Entre deux gorgées de thé noir, vivre au rythme de l’été indien dans le charme des couleurs de la Turquie.

Soleil doux d’octobre sur la côte dentelée de l’ouest turc. Mer d’un bleu d’huile dès que le vent tombe. Maisons basses aux murs de grosses pierres ou peints en blanc et portes colorées. Les bougainvilliers fleurissent les ruelles à l’ombre des minarets. L’automne à Çeşme a des airs d’été indien.

Les drapeaux turcs constellent la vie d’un rouge vif et joyeux. C’est la fête nationale. De grands portraits d’Atatürk s’affichent jusque dans les supermarchés. Nous sommes chez Yeşim. Elle aussi a suspendu l’étendard rouge passion de ce pays que nous aimons tant.

Petite maison de bord de mer. Demeure d’été pour vivre dehors, se dessaler après la baignade, se détendre à l’ombre des pins et des grenadiers. L’humidité salée de l’air corrode les métaux sans répit. Mais pour nous la vie est douce avec Yeşim, sa maman et la jeune femme qui vient chaque jour depuis le village voisin pour les aider.

A cette saison, la plupart des maisons sont fermées. Et les quelques voisins qui restent après l’été s’entraident quotidiennement. L’un a prêté un matelas pour notre venue. L’autre une table et des chaises pour manger à l’intérieur. Les soirées sont fraîches, nous ne prenons que nos petits-déjeuners sur la terrasse.

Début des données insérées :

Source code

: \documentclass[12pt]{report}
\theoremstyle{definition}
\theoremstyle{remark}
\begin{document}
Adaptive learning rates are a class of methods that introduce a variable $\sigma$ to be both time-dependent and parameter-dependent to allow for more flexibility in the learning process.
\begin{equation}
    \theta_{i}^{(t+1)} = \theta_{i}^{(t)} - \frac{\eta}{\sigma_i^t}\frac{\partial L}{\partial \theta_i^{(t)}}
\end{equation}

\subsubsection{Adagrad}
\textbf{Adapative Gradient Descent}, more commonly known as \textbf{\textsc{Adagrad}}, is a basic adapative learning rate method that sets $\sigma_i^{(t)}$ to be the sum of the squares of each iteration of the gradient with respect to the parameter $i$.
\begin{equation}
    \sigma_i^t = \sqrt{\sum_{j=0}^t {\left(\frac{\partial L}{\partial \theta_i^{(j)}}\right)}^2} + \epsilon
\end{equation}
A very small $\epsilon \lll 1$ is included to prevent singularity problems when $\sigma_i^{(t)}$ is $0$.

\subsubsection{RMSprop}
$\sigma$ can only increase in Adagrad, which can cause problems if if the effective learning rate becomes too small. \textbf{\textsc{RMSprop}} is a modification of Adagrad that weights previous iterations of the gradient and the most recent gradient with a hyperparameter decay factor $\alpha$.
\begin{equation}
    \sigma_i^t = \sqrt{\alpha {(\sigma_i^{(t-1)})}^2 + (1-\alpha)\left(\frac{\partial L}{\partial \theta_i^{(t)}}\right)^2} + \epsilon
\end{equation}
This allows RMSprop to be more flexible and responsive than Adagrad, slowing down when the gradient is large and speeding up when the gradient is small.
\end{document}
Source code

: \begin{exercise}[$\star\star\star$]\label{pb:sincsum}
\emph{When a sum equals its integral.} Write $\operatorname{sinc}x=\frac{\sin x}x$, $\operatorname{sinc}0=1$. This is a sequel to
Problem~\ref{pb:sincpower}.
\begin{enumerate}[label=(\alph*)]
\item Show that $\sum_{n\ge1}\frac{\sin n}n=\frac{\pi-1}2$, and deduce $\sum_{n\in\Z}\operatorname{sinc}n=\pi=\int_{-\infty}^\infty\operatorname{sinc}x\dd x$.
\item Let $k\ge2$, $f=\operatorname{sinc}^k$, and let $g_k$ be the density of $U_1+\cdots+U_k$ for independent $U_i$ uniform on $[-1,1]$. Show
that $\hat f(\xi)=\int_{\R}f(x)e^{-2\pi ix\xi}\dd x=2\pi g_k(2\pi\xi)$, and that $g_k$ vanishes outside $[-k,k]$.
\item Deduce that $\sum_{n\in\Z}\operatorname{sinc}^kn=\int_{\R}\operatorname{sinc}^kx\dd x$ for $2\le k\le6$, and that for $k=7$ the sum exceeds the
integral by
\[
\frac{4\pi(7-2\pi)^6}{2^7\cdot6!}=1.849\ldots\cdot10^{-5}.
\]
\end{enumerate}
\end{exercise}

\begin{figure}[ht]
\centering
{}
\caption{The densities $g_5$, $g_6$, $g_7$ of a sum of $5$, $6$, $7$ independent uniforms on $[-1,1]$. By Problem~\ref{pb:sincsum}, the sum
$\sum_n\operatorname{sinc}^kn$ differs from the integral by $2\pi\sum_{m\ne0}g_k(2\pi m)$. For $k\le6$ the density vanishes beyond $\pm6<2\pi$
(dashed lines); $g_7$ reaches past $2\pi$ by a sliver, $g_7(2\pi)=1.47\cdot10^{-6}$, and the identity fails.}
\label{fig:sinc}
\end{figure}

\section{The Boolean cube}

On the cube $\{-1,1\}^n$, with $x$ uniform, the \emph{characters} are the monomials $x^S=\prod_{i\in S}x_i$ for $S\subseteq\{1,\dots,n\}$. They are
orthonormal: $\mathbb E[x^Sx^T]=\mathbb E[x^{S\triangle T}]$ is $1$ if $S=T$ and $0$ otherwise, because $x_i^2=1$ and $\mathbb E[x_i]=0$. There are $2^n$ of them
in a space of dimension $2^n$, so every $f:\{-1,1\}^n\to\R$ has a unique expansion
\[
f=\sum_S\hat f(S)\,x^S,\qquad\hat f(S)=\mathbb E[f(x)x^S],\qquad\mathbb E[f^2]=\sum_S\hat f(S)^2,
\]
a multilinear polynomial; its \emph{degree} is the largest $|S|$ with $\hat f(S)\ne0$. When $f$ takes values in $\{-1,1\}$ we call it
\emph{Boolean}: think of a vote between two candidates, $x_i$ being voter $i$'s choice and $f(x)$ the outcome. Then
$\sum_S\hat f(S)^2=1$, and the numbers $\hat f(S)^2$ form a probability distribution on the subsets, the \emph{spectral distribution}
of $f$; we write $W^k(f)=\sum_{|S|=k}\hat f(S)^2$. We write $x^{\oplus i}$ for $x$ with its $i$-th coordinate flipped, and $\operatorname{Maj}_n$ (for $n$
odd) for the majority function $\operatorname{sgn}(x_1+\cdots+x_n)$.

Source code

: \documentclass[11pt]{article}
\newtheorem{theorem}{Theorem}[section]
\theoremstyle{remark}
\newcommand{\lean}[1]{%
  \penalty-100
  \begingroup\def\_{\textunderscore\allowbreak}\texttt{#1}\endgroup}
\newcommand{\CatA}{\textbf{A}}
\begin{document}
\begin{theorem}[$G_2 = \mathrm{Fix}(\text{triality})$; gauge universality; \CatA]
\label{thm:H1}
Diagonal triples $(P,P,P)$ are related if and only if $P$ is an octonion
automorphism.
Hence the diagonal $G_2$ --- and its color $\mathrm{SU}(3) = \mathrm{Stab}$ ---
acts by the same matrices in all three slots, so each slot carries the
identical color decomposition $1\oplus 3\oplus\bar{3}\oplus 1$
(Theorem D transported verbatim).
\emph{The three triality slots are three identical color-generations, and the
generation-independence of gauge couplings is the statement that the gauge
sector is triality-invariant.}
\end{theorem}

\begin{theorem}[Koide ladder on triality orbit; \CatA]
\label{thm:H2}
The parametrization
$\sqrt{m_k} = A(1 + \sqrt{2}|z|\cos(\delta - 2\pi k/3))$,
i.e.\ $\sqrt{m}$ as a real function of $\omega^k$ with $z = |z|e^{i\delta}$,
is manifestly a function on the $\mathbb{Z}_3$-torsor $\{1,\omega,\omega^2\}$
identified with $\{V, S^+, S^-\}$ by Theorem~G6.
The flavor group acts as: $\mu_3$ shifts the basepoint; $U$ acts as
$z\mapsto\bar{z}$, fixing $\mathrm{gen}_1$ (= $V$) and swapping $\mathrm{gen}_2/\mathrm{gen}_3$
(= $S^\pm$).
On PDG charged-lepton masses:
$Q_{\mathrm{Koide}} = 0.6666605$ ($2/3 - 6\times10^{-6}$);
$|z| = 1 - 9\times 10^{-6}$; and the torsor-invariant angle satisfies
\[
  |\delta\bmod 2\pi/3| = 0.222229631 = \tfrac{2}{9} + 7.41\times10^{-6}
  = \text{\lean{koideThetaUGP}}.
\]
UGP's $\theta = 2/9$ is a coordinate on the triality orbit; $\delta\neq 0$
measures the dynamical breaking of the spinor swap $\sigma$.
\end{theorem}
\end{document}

Et quels petits-déjeuners ! Copieux, variés, aussi généreux que l’accueil que nous recevons à chaque visite. Moelleux des simit et des açma, rondeur du kaymak, douceur régressive du pekmez et des confitures artisanales, fraîcheur des concombres et des tomates, acidulé des différentes sortes de roquettes, arômes explosifs des olives noires toutes fripées, saveur réconfortante des œufs durs nappés d’épices et d’huile d’olive, tendresse parfumée des fromages, âpreté du thé noir que l’on boit à petites gorgées bien chaudes dans les tasses en verre traditionnelles.

Une bonne heure pour le préparer. Deux heures pour le déguster. Toutes nos matinées y sont consacrées. Velouté d’un moment où le temps n’existe plus. Oublier l’heure. Discuter. Se rappeler, partager, se projeter, rêver. Rire. Se méprendre. Se comprendre. Se rassurer. Intimité d’une belle amitié qui dure depuis un temps si long qu’on ne le compte plus.

Si on aime autant ce pays, c’est beaucoup parce qu’on aime Yeşim. La Turquie a l’éclat de son sourire, la bienveillance de sa culture, la tranquillité de son caractère, la gourmandise de son humour, la force sereine de sa liberté.

Avec elle, on ouvre les cours d’école, les hôtels fermés, les casernes de gendarmerie. On crapahute dans les théâtres antiques. On découvre des musiciens inoubliables. On se baigne presque seuls. Le temps s’arrête pour les couchers de soleil. La vie devient une gourmandise perpétuelle.

Nous sommes repartis avec plein de nouveaux merveilleux souvenirs à ajouter à notre histoire commune. Merci.